╔══

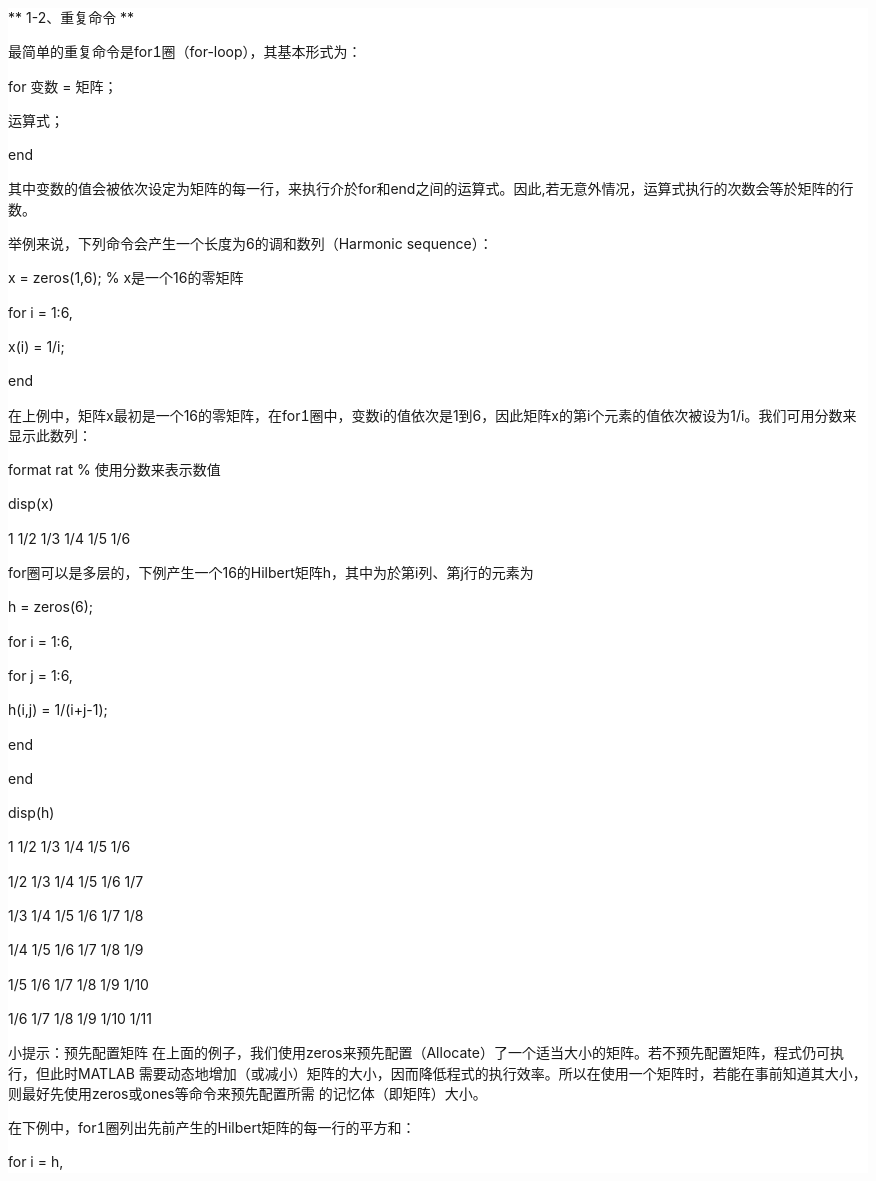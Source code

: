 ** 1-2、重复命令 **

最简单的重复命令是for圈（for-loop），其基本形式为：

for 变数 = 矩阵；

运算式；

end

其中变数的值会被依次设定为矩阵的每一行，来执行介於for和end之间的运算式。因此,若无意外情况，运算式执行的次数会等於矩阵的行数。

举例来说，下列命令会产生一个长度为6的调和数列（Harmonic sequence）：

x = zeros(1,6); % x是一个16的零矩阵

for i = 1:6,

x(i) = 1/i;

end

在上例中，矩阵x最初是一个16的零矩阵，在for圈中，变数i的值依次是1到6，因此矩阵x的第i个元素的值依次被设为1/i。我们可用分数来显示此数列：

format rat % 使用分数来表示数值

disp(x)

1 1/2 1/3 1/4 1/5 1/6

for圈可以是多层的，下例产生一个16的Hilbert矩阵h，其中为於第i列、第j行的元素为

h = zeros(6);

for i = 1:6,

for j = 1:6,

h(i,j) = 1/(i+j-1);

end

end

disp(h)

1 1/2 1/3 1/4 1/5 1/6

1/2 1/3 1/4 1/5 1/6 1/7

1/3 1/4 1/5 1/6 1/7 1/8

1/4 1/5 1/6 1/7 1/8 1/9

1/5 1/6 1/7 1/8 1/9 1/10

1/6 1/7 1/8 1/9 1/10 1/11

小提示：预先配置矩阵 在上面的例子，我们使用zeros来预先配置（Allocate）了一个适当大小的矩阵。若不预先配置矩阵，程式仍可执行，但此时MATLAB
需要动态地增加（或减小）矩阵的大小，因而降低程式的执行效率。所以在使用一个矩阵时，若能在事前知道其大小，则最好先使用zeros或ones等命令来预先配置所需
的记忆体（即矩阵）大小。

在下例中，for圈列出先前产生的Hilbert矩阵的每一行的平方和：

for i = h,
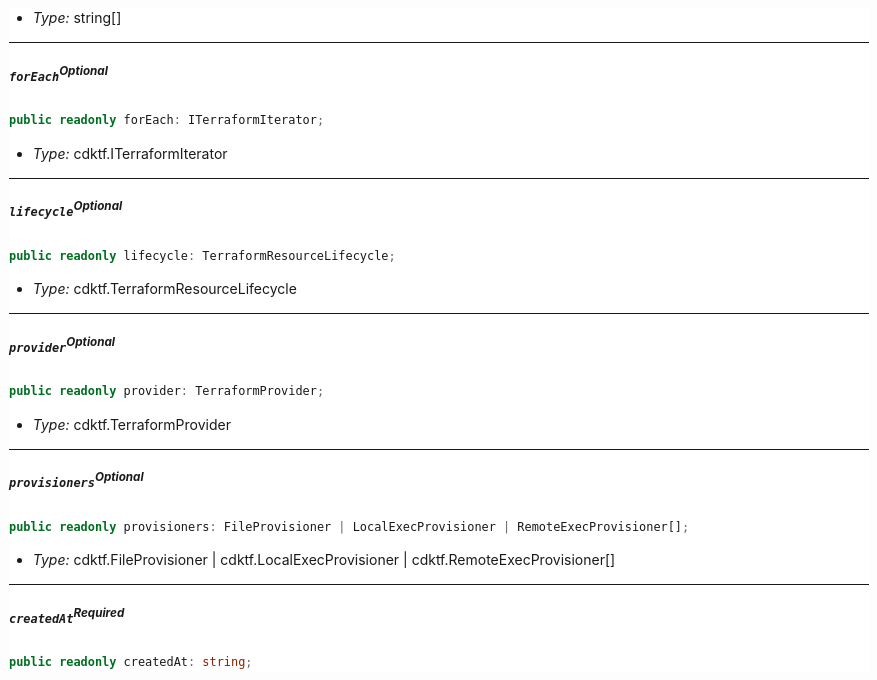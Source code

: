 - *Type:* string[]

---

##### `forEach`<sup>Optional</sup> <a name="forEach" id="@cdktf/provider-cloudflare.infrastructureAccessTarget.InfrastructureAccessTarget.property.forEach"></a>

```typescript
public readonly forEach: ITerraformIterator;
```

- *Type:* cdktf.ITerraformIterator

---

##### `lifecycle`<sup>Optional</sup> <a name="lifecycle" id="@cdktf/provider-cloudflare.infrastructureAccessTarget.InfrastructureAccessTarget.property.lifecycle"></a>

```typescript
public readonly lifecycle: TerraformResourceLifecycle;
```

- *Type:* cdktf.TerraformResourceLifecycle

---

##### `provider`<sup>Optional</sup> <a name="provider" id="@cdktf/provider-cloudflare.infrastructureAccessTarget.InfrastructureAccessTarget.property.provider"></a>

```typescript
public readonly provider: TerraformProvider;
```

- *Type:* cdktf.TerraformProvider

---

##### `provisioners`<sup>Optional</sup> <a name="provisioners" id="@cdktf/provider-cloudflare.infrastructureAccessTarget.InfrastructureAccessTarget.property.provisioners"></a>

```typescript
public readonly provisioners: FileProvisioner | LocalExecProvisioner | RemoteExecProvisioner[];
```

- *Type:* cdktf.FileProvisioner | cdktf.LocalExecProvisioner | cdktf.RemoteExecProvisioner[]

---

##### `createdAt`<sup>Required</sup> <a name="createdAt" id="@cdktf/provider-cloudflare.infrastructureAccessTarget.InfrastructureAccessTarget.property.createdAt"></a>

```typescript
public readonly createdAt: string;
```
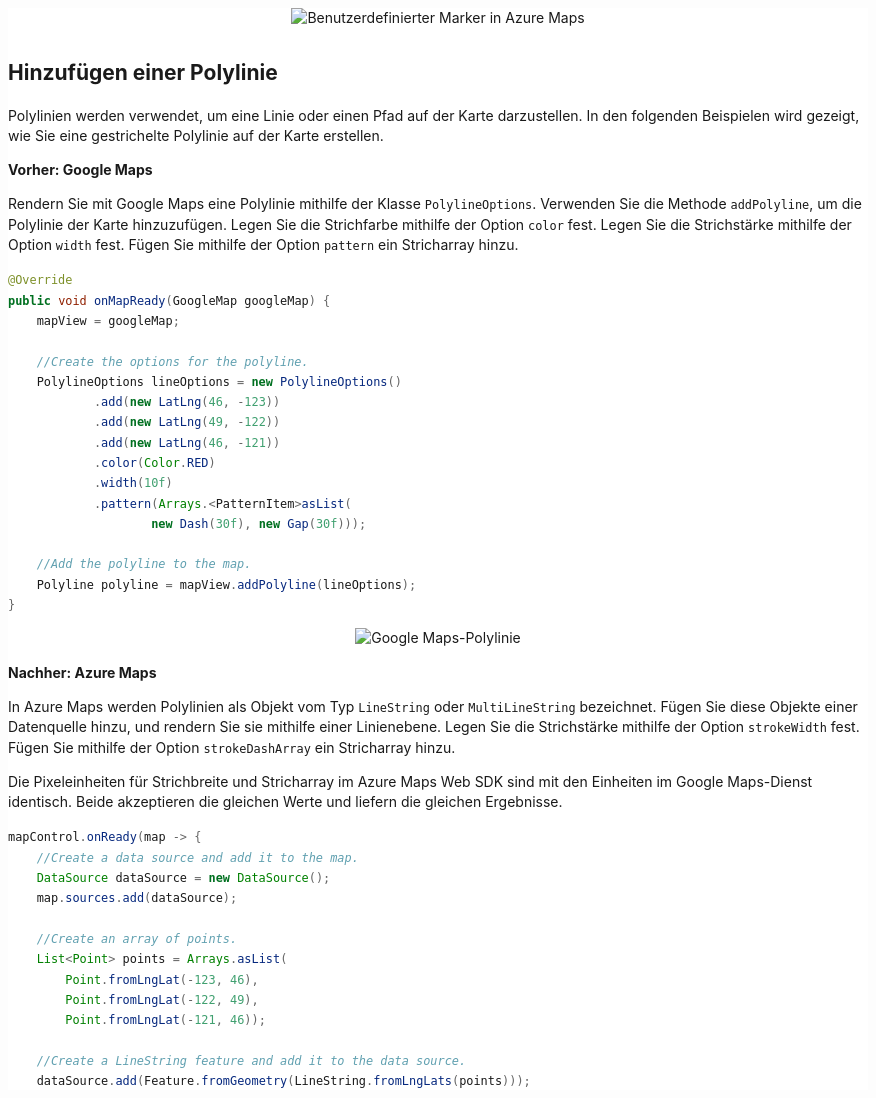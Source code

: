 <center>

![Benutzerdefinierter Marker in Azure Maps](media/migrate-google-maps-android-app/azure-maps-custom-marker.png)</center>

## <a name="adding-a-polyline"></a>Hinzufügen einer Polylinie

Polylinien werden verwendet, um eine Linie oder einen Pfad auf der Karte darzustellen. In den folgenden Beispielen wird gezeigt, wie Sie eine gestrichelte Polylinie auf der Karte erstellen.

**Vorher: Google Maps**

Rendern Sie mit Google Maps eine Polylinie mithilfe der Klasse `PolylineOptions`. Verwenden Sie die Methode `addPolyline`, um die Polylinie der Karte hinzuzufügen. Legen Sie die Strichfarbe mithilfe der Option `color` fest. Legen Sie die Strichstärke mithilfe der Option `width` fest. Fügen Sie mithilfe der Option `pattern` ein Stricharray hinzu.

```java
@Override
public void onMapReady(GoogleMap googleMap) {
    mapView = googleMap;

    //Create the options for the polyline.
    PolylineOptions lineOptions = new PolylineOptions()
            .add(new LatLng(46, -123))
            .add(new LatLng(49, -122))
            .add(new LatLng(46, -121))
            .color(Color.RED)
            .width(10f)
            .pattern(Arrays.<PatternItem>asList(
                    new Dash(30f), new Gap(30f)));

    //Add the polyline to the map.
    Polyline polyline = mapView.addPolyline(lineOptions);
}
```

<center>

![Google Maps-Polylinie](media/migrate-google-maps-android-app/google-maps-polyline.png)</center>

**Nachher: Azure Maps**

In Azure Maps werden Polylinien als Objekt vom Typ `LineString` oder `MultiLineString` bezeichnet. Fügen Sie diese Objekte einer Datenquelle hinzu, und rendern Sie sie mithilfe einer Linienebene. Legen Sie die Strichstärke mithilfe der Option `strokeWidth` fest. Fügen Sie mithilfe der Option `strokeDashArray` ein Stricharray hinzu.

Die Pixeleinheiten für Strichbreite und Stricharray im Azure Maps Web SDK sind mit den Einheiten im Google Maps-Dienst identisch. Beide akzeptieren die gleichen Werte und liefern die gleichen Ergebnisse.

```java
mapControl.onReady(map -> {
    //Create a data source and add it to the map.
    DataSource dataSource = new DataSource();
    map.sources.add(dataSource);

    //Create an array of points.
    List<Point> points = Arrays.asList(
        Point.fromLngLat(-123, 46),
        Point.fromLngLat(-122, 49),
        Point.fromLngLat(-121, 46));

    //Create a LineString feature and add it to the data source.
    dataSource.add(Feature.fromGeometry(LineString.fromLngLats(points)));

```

╚══

**Exercise brief**
Within the listing above, each line containing "Arrays" is counted once; report the total and nothing else.

**Answer box**
2